Israël célèbre le 70e anniversaire de sa création dans une extrême tension

Israël célèbre en grande pompe ce 14 mai le 70e anniversaire de sa création dans une période de grande tension où l’Etat hébreu s’est lancé dans une escalade militaire sans précédent contre la présence militaire iranienne en Syrie. Interview de l’ancien diplomate suisse Yves Besson, qui fut, de 1990 à 1992, directeur de l’UNRWA à Jérusalem, l’agence de l’ONU pour les réfugiés palestiniens.

Alors que le président américain Donald Trump, avec la vive approbation d’Israël… et de l’Arabie saoudite !, a révoqué unilatéralement, mardi soir 8 mai 2018, l’accord multilatéral de 2015 sur le programme nucléaire iranien, les Etats-Unis transféraient dans le même temps leur ambassade à Jérusalem, défiant ainsi la communauté internationale.

Le jeu trouble de Donald Trump

La décision de se retirer de l’accord difficilement négocié entre Téhéran et les cinq membres permanents du Conseil de sécurité plus l’Allemagne, si elle réjouit Israël et les monarchies sunnites du Golfe – ennemies jurées de l’Iran chiite – met dans un grand embarras les nations européennes, sommées de passer au plus vite sous les fourches caudines de l’Oncle Sam.

Cette révocation incite même Al-Monitor, la plate-forme d’information spécialisée sur le Moyen-Orient basée à Washington, à se demander «qui travaille pour qui ? Est-ce Netanyahou qui travaille pour Trump, ou le président Trump est-il au service de Netanyahou ?» Toujours est-il que Washington, qui a depuis longtemps laissé la bride sur le cou au gouvernement israélien, semble avoir désormais enterré l’idée d’un Etat palestinien.
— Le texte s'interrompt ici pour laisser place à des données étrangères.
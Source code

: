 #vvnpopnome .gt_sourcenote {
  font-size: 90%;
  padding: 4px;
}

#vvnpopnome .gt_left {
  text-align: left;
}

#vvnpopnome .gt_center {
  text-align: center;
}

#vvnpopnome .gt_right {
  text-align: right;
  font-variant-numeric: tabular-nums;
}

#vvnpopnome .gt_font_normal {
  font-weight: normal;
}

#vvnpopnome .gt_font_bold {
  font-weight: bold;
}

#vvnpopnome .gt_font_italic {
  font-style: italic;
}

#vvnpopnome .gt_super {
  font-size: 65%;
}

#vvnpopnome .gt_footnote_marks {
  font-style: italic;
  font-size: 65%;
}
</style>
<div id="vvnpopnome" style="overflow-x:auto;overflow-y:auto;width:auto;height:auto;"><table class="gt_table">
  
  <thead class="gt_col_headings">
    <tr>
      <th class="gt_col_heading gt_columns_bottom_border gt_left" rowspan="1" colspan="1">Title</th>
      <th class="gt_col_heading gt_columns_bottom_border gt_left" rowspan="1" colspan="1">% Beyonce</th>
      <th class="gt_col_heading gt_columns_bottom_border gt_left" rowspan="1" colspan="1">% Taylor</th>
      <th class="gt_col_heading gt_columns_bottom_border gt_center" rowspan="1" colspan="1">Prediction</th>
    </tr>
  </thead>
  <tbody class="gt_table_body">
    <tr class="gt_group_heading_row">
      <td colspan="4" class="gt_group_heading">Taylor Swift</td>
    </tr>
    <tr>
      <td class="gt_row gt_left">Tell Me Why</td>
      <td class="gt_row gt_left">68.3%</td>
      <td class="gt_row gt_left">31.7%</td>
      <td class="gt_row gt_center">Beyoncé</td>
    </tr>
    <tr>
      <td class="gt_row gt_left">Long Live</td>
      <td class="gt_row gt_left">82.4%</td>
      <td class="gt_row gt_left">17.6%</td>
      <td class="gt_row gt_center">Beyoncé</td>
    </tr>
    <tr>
Marquant une rupture dans la politique américaine au Proche-Orient,  Donald Trump a ainsi affirmé l’année dernière que la «solution à deux Etats» n’était pas la seule possible pour régler le conflit israélo-palestinien.

Situation de «quasi-apartheid» dans les territoires occupés

«Le processus de paix israélo-palestinien est parti en quenouille et une situation de quasi-apartheid règne de fait dans les territoires palestiniens occupés…», commente le professeur Yves Besson, qui reçoit cath.ch dans sa maison de Champtauroz, dans la Broye vaudoise. Le quotidien israélien Haaretz parle même d’»épuration ethnique» au profit des colons installés illégalement en Cisjordanie.

«Cela fait au moins deux décennies que le processus de paix israélo-palestinien s’est enlisé, poursuit-il. Il avait débuté dans le cadre de la Conférence de Madrid de 1991 – sous la pression de l’administration américaine du président Bush père, avec James Baker comme secrétaire d’Etat, et de celle de la présidence Clinton – et s’était poursuivi avec les accords d’Oslo. Le gouvernement d’Yitzhak Shamir, en Israël, avait dû céder aux pressions américaines et accepter d’ouvrir des discussions avec la partie palestinienne».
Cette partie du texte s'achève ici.